The applicant has previously brought four applications before the
Commission. His first application No. 8673/79 was declared inadmissible
on 10 March 1982 as being partly incompatible ratione materiae with the
Convention and partly for non-exhaustion of domestic remedies. The
second application No. 10484/83 was declared inadmissible on
2 July 1984 also as being partly incompatible ratione materiae with the
Convention and partly for non-exhaustion of domestic remedies.
In a partial decision on admissibility of 14 March 1986 the
Commission declared the applicant's third application No. 11826/85
inadmissible in so far as it concerned complaints under Articles 9, 10,
13, 14, 17 and 25 of the Convention whereas it declared admissible, on
9 May 1989, the complaint that he did not get a "fair and public
hearing" within the meaning of Article 6 of the Convention as regards
certain proceedings before the Swedish Court of Appeal (hovrätten).
This issue was finally determined by the European Court of Human Rights
(Eur. Court H.R., Helmers judgment of 29 October 1991, Series A
no. 212 - A).
In his fourth application No. 15557/89 the applicant submitted
that the Swedish Government and the applicant's trade union in 1975
signed a so-called "income guarantee contract" (inkomsttrygghetsavtal).
According to this contract a person who for reasons of reorganisation
was required to fulfil other functions would nevertheless receive the
same salary as before the reorganisation.
As the applicant considered that this applied to him he submitted
a claim to the Government for an increase of salary as from a certain
date. The Government rejected this claim on 22 December 1988. The
applicant complained to the Chancellor of Justice (justitiekanslern)
who informed him that his claims concerned a labour dispute which
should be determined in accordance with the Act on Procedures in Labour
Disputes (lagen om rättegången i arbetstvister), i.e. in the District
Court (tingsrätten) or in the Labour Court (arbetsdomstolen).
Before the Commission the applicant inter alia invoked Article 10
of the Convention maintaining that "the official statement of political
opinions which he is suspected to hold as reason to degrade him from
his academic post was an obvious discrimination in the sense of the
Convention".
Furthermore the applicant invoked Article 6 para. 1 of the
Convention maintaining that the Government's refusal to accept his
pecuniary claim was an example of the continuing discrimination against
him. He contended that the determination of his claims concerned a
"civil right" within the meaning of Article 6 para. 1 of the Convention
whereas he had no "tribunal" to which he could turn.
In its decision on admissibility of 6 November 1989 the
Commission declared the complaint under Article 10 of the Convention
inadmissible as being manifestly ill-founded.
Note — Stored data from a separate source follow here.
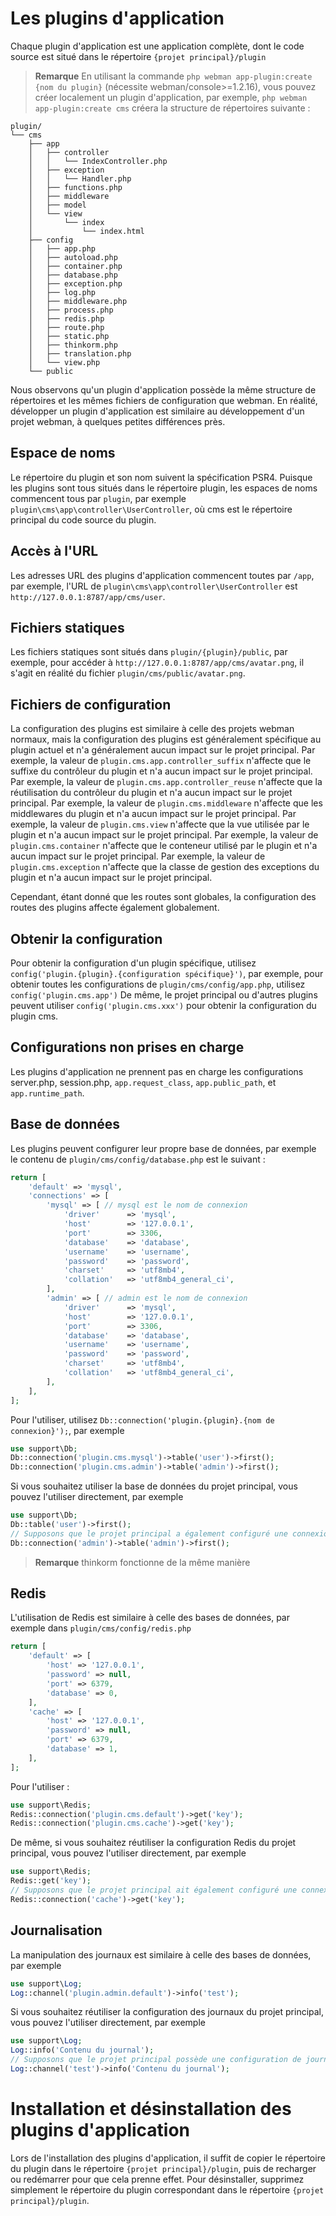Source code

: # Les plugins d'application
Chaque plugin d'application est une application complète, dont le code source est situé dans le répertoire `{projet principal}/plugin`

> **Remarque**
> En utilisant la commande `php webman app-plugin:create {nom du plugin}` (nécessite webman/console>=1.2.16), vous pouvez créer localement un plugin d'application,
> par exemple, `php webman app-plugin:create cms` créera la structure de répertoires suivante :

```
plugin/
└── cms
    ├── app
    │   ├── controller
    │   │   └── IndexController.php
    │   ├── exception
    │   │   └── Handler.php
    │   ├── functions.php
    │   ├── middleware
    │   ├── model
    │   └── view
    │       └── index
    │           └── index.html
    ├── config
    │   ├── app.php
    │   ├── autoload.php
    │   ├── container.php
    │   ├── database.php
    │   ├── exception.php
    │   ├── log.php
    │   ├── middleware.php
    │   ├── process.php
    │   ├── redis.php
    │   ├── route.php
    │   ├── static.php
    │   ├── thinkorm.php
    │   ├── translation.php
    │   └── view.php
    └── public
```

Nous observons qu'un plugin d'application possède la même structure de répertoires et les mêmes fichiers de configuration que webman. En réalité, développer un plugin d'application est similaire au développement d'un projet webman, à quelques petites différences près.

## Espace de noms
Le répertoire du plugin et son nom suivent la spécification PSR4. Puisque les plugins sont tous situés dans le répertoire plugin, les espaces de noms commencent tous par `plugin`, par exemple `plugin\cms\app\controller\UserController`, où cms est le répertoire principal du code source du plugin.

## Accès à l'URL
Les adresses URL des plugins d'application commencent toutes par `/app`, par exemple, l'URL de `plugin\cms\app\controller\UserController` est `http://127.0.0.1:8787/app/cms/user`.

## Fichiers statiques
Les fichiers statiques sont situés dans `plugin/{plugin}/public`, par exemple, pour accéder à `http://127.0.0.1:8787/app/cms/avatar.png`, il s'agit en réalité du fichier `plugin/cms/public/avatar.png`.

## Fichiers de configuration
La configuration des plugins est similaire à celle des projets webman normaux, mais la configuration des plugins est généralement spécifique au plugin actuel et n'a généralement aucun impact sur le projet principal.
Par exemple, la valeur de `plugin.cms.app.controller_suffix` n'affecte que le suffixe du contrôleur du plugin et n'a aucun impact sur le projet principal.
Par exemple, la valeur de `plugin.cms.app.controller_reuse` n'affecte que la réutilisation du contrôleur du plugin et n'a aucun impact sur le projet principal.
Par exemple, la valeur de `plugin.cms.middleware` n'affecte que les middlewares du plugin et n'a aucun impact sur le projet principal.
Par exemple, la valeur de `plugin.cms.view` n'affecte que la vue utilisée par le plugin et n'a aucun impact sur le projet principal.
Par exemple, la valeur de `plugin.cms.container` n'affecte que le conteneur utilisé par le plugin et n'a aucun impact sur le projet principal.
Par exemple, la valeur de `plugin.cms.exception` n'affecte que la classe de gestion des exceptions du plugin et n'a aucun impact sur le projet principal.

Cependant, étant donné que les routes sont globales, la configuration des routes des plugins affecte également globalement.

## Obtenir la configuration
Pour obtenir la configuration d'un plugin spécifique, utilisez `config('plugin.{plugin}.{configuration spécifique}')`, par exemple, pour obtenir toutes les configurations de `plugin/cms/config/app.php`, utilisez `config('plugin.cms.app')`
De même, le projet principal ou d'autres plugins peuvent utiliser `config('plugin.cms.xxx')` pour obtenir la configuration du plugin cms.

## Configurations non prises en charge
Les plugins d'application ne prennent pas en charge les configurations server.php, session.php, `app.request_class`, `app.public_path`, et `app.runtime_path`.

## Base de données
Les plugins peuvent configurer leur propre base de données, par exemple le contenu de `plugin/cms/config/database.php` est le suivant :
```php
return [
    'default' => 'mysql',
    'connections' => [
        'mysql' => [ // mysql est le nom de connexion
            'driver'      => 'mysql',
            'host'        => '127.0.0.1',
            'port'        => 3306,
            'database'    => 'database',
            'username'    => 'username',
            'password'    => 'password',
            'charset'     => 'utf8mb4',
            'collation'   => 'utf8mb4_general_ci',
        ],
        'admin' => [ // admin est le nom de connexion
            'driver'      => 'mysql',
            'host'        => '127.0.0.1',
            'port'        => 3306,
            'database'    => 'database',
            'username'    => 'username',
            'password'    => 'password',
            'charset'     => 'utf8mb4',
            'collation'   => 'utf8mb4_general_ci',
        ],
    ],
];
```
Pour l'utiliser, utilisez `Db::connection('plugin.{plugin}.{nom de connexion}');`, par exemple
```php
use support\Db;
Db::connection('plugin.cms.mysql')->table('user')->first();
Db::connection('plugin.cms.admin')->table('admin')->first();
```

Si vous souhaitez utiliser la base de données du projet principal, vous pouvez l'utiliser directement, par exemple
```php
use support\Db;
Db::table('user')->first();
// Supposons que le projet principal a également configuré une connexion admin
Db::connection('admin')->table('admin')->first();
```

> **Remarque**
> thinkorm fonctionne de la même manière

## Redis
L'utilisation de Redis est similaire à celle des bases de données, par exemple dans `plugin/cms/config/redis.php`
```php
return [
    'default' => [
        'host' => '127.0.0.1',
        'password' => null,
        'port' => 6379,
        'database' => 0,
    ],
    'cache' => [
        'host' => '127.0.0.1',
        'password' => null,
        'port' => 6379,
        'database' => 1,
    ],
];
```
Pour l'utiliser :
```php
use support\Redis;
Redis::connection('plugin.cms.default')->get('key');
Redis::connection('plugin.cms.cache')->get('key');
```

De même, si vous souhaitez réutiliser la configuration Redis du projet principal, vous pouvez l'utiliser directement, par exemple
```php
use support\Redis;
Redis::get('key');
// Supposons que le projet principal ait également configuré une connexion cache
Redis::connection('cache')->get('key');
```

## Journalisation
La manipulation des journaux est similaire à celle des bases de données, par exemple
```php
use support\Log;
Log::channel('plugin.admin.default')->info('test');
```

Si vous souhaitez réutiliser la configuration des journaux du projet principal, vous pouvez l'utiliser directement, par exemple
```php
use support\Log;
Log::info('Contenu du journal');
// Supposons que le projet principal possède une configuration de journal test
Log::channel('test')->info('Contenu du journal');
```

# Installation et désinstallation des plugins d'application
Lors de l'installation des plugins d'application, il suffit de copier le répertoire du plugin dans le répertoire `{projet principal}/plugin`, puis de recharger ou redémarrer pour que cela prenne effet.
Pour désinstaller, supprimez simplement le répertoire du plugin correspondant dans le répertoire `{projet principal}/plugin`.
The complaint under
Article 6 was also rejected as being manifestly ill-founded in th
Commission was satisfied that the applicant could have brought his
dispute before the courts in accordance with the proceedings in labour
disputes.
In his present application the applicant refers to the facts as
presented in his application No. 15557/89, submitting additional facts
which may be summarised as follows:
On 20 September 1989 he instituted proceedings against the
Government (Regeringen) in the Labour Court challenging their
interpretation and application of the "income guarantee contract" as
set out in their decision of 22 December 1988. By decision of
29 January 1990 the Labour Court referred the case to the District
Court being the right forum for this kind of dispute.
In the District Court a problem arose as to whether the case
should be directed against "the Government" or whether it should be
directed against "the State" being the employer (Statens
Arbetsgivarverk), hereafter called the SAV. Eventually this issue was
brought before the Labour Court which on 13 December 1990 decided as
follows:
(translation)
"It appears in this case that Reinhard Helmers presents his
employer with certain claims referring to the so-called
income guarantee contract of 1975 concerning the public
sector. His claims before the District Court must be
considered as being directed against the State in its
capacity as employer.
The State is represented by the SAV in disputes which
concern the relationship between the State as employer and
the employee working for the State where the dispute should
be determined in accordance with the Act on Procedures in
Labour Disputes (1974:371). This appears from Section 9 of
the Ordinance (1976:1021) concerning national collective
agreements. The present case must be determined in
accordance with the Act on Procedures in Labour Disputes.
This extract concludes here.